*WHAT YOU ARE ASKED TO DO*
Taking the line with "- Abstraction of Database Operations" as the first and the line with "This is a game" as the last, set down exactly every line in that range from the entries below, and no more.

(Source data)
=====

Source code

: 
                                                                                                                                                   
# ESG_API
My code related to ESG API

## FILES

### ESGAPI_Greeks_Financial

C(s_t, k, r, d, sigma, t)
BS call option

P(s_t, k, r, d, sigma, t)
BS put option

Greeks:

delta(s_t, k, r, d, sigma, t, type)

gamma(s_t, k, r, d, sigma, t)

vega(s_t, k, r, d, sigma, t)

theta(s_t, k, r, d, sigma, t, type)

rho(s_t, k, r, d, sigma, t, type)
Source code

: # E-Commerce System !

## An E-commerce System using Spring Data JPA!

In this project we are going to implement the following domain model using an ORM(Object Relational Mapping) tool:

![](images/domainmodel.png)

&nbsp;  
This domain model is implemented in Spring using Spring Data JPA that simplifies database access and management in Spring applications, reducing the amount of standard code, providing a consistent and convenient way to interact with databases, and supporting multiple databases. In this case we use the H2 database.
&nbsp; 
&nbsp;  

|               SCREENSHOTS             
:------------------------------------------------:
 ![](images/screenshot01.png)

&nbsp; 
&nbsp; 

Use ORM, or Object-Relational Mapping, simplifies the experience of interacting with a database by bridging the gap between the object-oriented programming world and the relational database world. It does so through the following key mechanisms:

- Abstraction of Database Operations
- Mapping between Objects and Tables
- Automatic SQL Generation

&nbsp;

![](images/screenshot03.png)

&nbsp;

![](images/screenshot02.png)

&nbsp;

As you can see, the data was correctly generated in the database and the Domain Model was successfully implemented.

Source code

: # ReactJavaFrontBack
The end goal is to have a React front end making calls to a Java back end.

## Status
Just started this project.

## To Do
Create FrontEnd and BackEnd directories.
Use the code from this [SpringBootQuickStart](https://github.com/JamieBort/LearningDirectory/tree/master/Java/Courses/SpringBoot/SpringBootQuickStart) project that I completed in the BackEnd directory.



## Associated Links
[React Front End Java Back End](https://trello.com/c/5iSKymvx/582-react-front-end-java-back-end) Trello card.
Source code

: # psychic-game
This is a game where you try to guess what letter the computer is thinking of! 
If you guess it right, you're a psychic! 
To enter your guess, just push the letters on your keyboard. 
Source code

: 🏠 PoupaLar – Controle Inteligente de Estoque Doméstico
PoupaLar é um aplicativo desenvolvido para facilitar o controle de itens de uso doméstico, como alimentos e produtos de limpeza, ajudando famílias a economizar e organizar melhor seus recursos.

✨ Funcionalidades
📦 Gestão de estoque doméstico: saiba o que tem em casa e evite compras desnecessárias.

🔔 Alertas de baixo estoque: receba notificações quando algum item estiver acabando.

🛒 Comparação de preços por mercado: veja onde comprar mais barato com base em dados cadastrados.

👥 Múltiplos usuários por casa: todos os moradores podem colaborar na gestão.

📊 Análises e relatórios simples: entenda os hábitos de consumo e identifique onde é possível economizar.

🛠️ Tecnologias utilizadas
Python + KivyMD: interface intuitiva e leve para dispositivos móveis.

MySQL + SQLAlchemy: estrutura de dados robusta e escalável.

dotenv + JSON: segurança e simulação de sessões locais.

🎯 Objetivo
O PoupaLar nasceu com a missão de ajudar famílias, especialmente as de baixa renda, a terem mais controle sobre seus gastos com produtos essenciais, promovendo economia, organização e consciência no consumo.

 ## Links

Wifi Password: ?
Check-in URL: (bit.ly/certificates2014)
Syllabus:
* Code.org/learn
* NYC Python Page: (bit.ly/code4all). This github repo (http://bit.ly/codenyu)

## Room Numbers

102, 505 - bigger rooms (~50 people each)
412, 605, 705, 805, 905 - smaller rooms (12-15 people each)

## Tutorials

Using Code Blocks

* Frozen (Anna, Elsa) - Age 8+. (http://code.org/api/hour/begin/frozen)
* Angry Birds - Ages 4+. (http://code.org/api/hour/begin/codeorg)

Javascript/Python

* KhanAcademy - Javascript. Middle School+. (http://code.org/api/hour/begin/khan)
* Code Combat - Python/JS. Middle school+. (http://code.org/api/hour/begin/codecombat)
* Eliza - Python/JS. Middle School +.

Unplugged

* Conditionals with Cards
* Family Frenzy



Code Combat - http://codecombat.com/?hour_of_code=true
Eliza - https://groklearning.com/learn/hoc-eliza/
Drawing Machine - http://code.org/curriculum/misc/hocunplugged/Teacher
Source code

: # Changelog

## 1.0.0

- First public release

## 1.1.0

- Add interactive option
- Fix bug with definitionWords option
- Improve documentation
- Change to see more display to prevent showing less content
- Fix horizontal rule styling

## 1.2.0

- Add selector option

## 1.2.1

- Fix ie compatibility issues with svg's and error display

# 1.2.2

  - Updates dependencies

=====

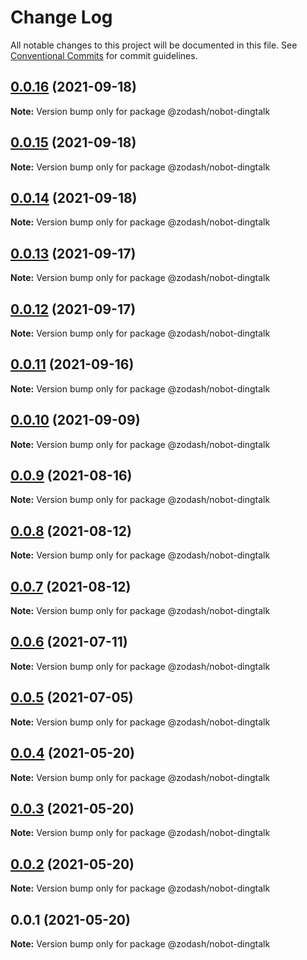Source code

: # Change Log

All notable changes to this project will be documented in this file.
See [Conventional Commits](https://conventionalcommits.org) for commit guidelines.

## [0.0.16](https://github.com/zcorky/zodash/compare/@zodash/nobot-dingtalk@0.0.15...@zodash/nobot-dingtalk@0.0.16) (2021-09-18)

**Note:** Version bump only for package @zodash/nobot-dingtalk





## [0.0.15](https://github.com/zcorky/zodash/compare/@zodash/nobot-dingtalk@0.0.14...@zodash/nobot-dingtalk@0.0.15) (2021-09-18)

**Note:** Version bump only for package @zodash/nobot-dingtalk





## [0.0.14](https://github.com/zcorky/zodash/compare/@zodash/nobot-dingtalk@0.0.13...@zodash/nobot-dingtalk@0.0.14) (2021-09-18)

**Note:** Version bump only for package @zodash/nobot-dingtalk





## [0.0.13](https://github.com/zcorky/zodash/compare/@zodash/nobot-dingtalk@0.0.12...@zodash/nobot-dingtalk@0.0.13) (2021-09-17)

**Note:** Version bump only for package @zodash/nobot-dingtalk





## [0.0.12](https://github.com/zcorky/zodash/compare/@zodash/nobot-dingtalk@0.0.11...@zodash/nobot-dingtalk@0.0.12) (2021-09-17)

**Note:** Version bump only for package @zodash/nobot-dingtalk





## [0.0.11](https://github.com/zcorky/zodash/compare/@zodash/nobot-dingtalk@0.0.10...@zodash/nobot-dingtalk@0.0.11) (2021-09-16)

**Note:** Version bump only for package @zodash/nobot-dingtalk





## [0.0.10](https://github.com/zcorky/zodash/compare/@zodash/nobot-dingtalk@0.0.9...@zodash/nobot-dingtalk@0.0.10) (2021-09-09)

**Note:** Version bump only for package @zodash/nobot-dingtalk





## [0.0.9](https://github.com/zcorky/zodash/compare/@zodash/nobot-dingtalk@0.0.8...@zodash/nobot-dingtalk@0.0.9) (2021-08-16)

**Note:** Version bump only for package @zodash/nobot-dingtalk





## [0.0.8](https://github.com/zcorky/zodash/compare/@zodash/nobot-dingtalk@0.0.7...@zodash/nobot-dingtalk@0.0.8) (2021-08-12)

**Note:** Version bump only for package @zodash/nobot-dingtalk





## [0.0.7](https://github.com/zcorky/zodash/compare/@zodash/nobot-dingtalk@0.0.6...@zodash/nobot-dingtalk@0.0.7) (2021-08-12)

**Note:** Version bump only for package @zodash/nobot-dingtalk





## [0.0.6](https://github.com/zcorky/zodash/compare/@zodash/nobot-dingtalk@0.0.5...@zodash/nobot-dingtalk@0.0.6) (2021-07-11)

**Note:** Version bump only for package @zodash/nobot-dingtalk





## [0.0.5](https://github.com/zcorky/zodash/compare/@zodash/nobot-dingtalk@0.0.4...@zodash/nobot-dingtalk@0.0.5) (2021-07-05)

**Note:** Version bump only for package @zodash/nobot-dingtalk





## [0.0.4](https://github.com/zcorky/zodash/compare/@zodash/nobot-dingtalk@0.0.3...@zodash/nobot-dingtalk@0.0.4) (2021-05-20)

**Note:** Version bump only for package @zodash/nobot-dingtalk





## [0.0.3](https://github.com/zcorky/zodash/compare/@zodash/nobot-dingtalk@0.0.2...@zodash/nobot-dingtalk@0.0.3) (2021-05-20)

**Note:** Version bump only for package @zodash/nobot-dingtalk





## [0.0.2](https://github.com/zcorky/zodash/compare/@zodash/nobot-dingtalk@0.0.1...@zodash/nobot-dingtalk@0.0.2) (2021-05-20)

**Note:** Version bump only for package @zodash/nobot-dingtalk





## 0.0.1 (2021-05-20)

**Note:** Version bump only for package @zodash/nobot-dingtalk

=====

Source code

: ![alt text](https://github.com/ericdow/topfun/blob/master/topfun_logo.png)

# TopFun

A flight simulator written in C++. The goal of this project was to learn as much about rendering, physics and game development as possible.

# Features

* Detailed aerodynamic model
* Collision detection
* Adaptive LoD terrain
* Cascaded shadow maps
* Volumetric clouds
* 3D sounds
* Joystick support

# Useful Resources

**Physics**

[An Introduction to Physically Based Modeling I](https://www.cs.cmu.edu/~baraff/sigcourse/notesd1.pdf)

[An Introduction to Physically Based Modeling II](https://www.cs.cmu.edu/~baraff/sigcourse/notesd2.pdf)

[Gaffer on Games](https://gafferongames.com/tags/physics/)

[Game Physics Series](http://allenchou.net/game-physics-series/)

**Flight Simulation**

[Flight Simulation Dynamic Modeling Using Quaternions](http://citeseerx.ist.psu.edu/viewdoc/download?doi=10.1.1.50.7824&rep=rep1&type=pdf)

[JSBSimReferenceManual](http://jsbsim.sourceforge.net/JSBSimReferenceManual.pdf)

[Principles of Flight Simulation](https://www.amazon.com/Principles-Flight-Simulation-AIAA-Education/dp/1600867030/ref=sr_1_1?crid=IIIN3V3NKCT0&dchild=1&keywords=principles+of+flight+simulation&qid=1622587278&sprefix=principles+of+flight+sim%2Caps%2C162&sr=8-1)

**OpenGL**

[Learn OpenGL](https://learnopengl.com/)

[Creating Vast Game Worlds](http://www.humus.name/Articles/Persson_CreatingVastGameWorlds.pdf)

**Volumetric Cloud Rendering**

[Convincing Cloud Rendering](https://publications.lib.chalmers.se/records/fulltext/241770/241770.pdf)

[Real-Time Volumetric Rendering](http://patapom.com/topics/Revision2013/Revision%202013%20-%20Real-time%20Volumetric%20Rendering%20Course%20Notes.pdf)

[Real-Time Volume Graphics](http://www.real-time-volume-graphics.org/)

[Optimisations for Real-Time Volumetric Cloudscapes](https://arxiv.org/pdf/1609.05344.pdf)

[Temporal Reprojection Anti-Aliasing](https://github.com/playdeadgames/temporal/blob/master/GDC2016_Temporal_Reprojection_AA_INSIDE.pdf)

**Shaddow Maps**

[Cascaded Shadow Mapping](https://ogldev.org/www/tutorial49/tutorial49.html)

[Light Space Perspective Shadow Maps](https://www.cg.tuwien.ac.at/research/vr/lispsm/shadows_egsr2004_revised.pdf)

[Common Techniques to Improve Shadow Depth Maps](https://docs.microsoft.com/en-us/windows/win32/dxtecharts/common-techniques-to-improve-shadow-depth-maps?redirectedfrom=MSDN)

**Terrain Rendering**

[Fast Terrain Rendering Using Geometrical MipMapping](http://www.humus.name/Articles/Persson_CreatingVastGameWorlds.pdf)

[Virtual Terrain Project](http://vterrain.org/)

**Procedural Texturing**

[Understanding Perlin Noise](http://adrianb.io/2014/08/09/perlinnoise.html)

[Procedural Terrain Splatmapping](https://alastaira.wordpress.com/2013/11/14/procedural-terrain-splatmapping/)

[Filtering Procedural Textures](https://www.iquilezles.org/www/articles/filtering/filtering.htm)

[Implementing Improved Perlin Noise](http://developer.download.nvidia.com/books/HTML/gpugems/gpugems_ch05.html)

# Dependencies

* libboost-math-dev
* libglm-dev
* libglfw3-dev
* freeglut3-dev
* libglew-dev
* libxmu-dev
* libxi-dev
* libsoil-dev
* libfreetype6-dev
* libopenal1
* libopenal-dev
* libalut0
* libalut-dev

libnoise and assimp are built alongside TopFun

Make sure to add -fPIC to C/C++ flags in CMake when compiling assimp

=====

*RESULT BELOW*
- Abstraction of Database Operations
- Mapping between Objects and Tables
- Automatic SQL Generation

&nbsp;

![](images/screenshot03.png)

&nbsp;

![](images/screenshot02.png)

&nbsp;

As you can see, the data was correctly generated in the database and the Domain Model was successfully implemented.

Source code

: # ReactJavaFrontBack
The end goal is to have a React front end making calls to a Java back end.

## Status
Just started this project.

## To Do
Create FrontEnd and BackEnd directories.
Use the code from this [SpringBootQuickStart](https://github.com/JamieBort/LearningDirectory/tree/master/Java/Courses/SpringBoot/SpringBootQuickStart) project that I completed in the BackEnd directory.



## Associated Links
[React Front End Java Back End](https://trello.com/c/5iSKymvx/582-react-front-end-java-back-end) Trello card.
Source code

: # psychic-game
This is a game where you try to guess what letter the computer is thinking of! 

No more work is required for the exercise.